By Vicki Brown
Word&Way News Writer
As Scott Langston leaves Southwest Baptist University at semester's end, he knows he may be walking away from the career he loves.
And he believes he must give up that career because of SBU trustee misperceptions of Langston's participation in a Baptist General Convention of Missouri meeting two years ago and of an interview granted at that meeting.
SBU trustees did not promote the tenured professor when they granted other promotions in February. Believing he no longer has a future at the institution he has served for five years, Langston recently resigned as a professor of biblical studies in SBU's Courts Redford College of Theology and Church Vocations.
The professor and one-time Redford College assistant dean noted he is leaving voluntarily. "Nobody came to me and said you need to resign," he said.
In a May 10 interview, Langston said administrators have been reluctant to speculate on the trustees' reasons for passing him over for promotion. "Administrators have been reluctant to give me a reason, and even then they have couched them in [terms of] their perception of the trustee decision," he said.
Langston led a Bible study at the BGCM organizational meeting at Fee Fee Baptist Church, Bridgeton, in April 2002. He also granted an interview to former Baptist Press writer Todd Starnes.
The SBU professor said the university allows faculty participation in outside activities as long as staffers participate as individuals, not as representatives of the institution. Langston said he did not allow the BGCM to use his tie to SBU. "And it was the only meeting I attended in two years," he said.
Langston said he was told that "the trustees wanted to take SBU closer to the Missouri Baptist Convention" and that his association with the BGCM was contrary to that direction.
The Baptist Press article, which questioned Langston's approach to biblical interpretation, also played into the decision. "My perception of that article is that it was poorly done," he said. "I tried to point out that the article did not represent what I said."
He said he pointed out to administrators that Baptist Press stopped using Starnes as a correspondent over errors in a story based on an interview with U.S. Secretary of Education Rod Paige in April 2003.
Langston said he believes his service to the university was not an issue. "I was told there were no complaints about my job performance," he said.
Langston and his family decided he should resign because of underlying tension on campus and lack of administrative support. "Life is too short to be involved in the atmosphere here at SBU," Langston said, adding that the stress had taken a physical, mental and spiritual toll on the family.

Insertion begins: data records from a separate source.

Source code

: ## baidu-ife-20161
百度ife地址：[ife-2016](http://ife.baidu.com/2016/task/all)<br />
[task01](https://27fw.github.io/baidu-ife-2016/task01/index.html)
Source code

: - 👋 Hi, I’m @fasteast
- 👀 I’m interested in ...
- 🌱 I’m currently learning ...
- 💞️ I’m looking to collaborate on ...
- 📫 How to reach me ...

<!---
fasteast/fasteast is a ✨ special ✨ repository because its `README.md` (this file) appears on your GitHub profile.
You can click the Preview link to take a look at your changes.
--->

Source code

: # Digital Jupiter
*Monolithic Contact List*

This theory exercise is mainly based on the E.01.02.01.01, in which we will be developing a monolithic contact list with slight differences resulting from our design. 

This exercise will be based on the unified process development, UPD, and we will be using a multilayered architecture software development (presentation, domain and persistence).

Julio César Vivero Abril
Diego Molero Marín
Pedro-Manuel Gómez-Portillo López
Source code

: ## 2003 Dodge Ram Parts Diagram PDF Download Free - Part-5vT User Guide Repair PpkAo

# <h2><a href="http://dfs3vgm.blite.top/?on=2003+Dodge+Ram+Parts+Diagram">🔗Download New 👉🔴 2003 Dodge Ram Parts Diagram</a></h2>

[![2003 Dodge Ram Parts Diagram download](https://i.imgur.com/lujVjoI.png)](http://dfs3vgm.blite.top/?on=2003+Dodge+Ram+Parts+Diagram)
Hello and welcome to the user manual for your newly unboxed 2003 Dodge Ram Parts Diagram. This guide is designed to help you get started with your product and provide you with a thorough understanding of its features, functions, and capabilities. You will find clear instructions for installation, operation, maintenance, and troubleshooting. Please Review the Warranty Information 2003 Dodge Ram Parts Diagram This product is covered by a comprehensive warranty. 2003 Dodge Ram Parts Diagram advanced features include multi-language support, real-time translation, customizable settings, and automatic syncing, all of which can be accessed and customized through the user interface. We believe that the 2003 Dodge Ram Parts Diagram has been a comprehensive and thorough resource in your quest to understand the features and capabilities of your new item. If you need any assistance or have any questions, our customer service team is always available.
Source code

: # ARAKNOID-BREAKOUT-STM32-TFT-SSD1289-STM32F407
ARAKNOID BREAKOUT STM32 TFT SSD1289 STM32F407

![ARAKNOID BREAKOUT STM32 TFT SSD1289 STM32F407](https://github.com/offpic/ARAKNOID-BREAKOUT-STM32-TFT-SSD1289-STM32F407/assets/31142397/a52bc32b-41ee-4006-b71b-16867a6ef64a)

"I felt I had little tangible support from administrators," Langston said. "The administration doesn't see it that way…. They said they had talked to people privately. But the point I made is that I had been publicly defamed…. Administrators wouldn't publicly support me."

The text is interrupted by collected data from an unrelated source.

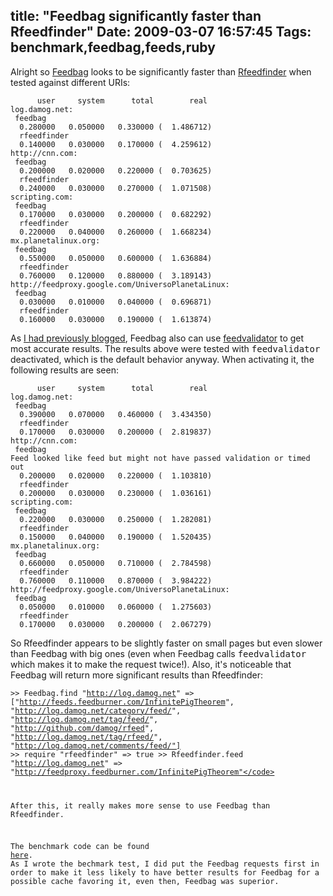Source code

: title: "Feedbag significantly faster than Rfeedfinder"
Date: 2009-03-07 16:57:45
Tags: benchmark,feedbag,feeds,ruby
---
Alright so <a href="http://axiombox.com/feedbag">Feedbag</a> looks to be significantly faster than <a href="http://rfeedfinder.rubyforge.org/">Rfeedfinder</a> when tested against different URIs:
<pre><code>      user     system      total        real
log.damog.net:
 feedbag
  0.280000   0.050000   0.330000 (  1.486712)
  rfeedfinder
  0.140000   0.030000   0.170000 (  4.259612)
http://cnn.com:
 feedbag
  0.200000   0.020000   0.220000 (  0.703625)
  rfeedfinder
  0.240000   0.030000   0.270000 (  1.071508)
scripting.com:
 feedbag
  0.170000   0.030000   0.200000 (  0.682292)
  rfeedfinder
  0.220000   0.040000   0.260000 (  1.668234)
mx.planetalinux.org:
 feedbag
  0.550000   0.050000   0.600000 (  1.636884)
  rfeedfinder
  0.760000   0.120000   0.880000 (  3.189143)
http://feedproxy.google.com/UniversoPlanetaLinux:
 feedbag
  0.030000   0.010000   0.040000 (  0.696871)
  rfeedfinder
  0.160000   0.030000   0.190000 (  1.613874)
</code></pre>
As <a href="http://log.damog.net/2009/02/feedbag-now-using-feedvalidator/">I had previously blogged</a>, Feedbag also can use <a href="http://feedvalidator.rubyforge.org/">feedvalidator</a> to get most accurate results. The results above were tested with <tt>feedvalidator</tt> deactivated, which is the default behavior anyway. When activating it, the following results are seen:
<pre><code>      user     system      total        real
log.damog.net:
 feedbag
  0.390000   0.070000   0.460000 (  3.434350)
  rfeedfinder
  0.170000   0.030000   0.200000 (  2.819837)
http://cnn.com:
 feedbag
Feed looked like feed but might not have passed validation or timed out
  0.200000   0.020000   0.220000 (  1.103810)
  rfeedfinder
  0.200000   0.030000   0.230000 (  1.036161)
scripting.com:
 feedbag
  0.220000   0.030000   0.250000 (  1.282081)
  rfeedfinder
  0.150000   0.040000   0.190000 (  1.520435)
mx.planetalinux.org:
 feedbag
  0.660000   0.050000   0.710000 (  2.784598)
  rfeedfinder
  0.760000   0.110000   0.870000 (  3.984222)
http://feedproxy.google.com/UniversoPlanetaLinux:
 feedbag
  0.050000   0.010000   0.060000 (  1.275603)
  rfeedfinder
  0.170000   0.030000   0.200000 (  2.067279)
</code></pre>
So Rfeedfinder appears to be slightly faster on small pages but even slower than Feedbag with big ones (even when Feedbag calls <tt>feedvalidator</tt> which makes it to make the request twice!). Also, it's noticeable that Feedbag will return more significant results than Rfeedfinder:

<code>&gt;&gt; Feedbag.find "http://log.damog.net"
=&gt; ["http://feeds.feedburner.com/InfinitePigTheorem", "http://log.damog.net/category/feed/", "http://log.damog.net/tag/feed/", "http://github.com/damog/rfeed", "http://log.damog.net/tag/rfeed/", "http://log.damog.net/comments/feed/"]
&gt;&gt; require "rfeedfinder"
=&gt; true
&gt;&gt; Rfeedfinder.feed "http://log.damog.net"
=&gt; "http://feedproxy.feedburner.com/InfinitePigTheorem"</code>

After this, it really makes more sense to use Feedbag than Rfeedfinder.

The benchmark code can be found <a href="http://github.com/damog/feedbag/blob/bb091ae9ff6c54883763fb62f99ed746a66fb259/benchmark/rfeedfinder_benchmark.rb">here</a>. As I wrote the bechmark test, I did put the Feedbag requests first in order to make it less likely to have better results for Feedbag for a possible cache favoring it, even then, Feedbag was superior.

SBU president Pat Taylor could not respond to Langston's comment because the institution's policies do not allow administrators to discuss personnel issues.
The professor said he is saddened and sometimes angry because people have been hurt. "This is not about 'let's do what's best for the church.' It's about politics.
"I think what's happened is unethical, unbiblical and unchristian. I don't want to be associated with that," he said.
"The administration doesn't see what's happening as unethical and unbiblical. We have a difference of opinion…but this is my perception. I respect their right to create whatever they want to create," he said. "What I'm reacting to is not the theological issue…but the way people have been treated."
Langston has not found another teaching position and is preparing himself for the possibility of leaving the profession. "This was a hard decision because this [teaching] is what I've prepared my whole life to do," he said.
Langston earned a bachelor of arts degree at Houston Baptist University, a master of divinity degree at Southwestern Baptist Theological Seminary and a master of arts degree in history at the University of Texas at Arlington. He completed a doctor of philosophy degree in Old Testament at Southwestern in 1992.
He was an assistant professor of Old Testament at Southwestern before accepting the SBU post in 1999. He served as assistant dean of Redford College from 1999 to 2002.
Langston has written several scholarly articles and has presented papers at many conferences, including several for the Society of Biblical Literature.
He is currently completing a volume on Exodus for the Blackwell Bible Commentary Series by Blackwell Publishers.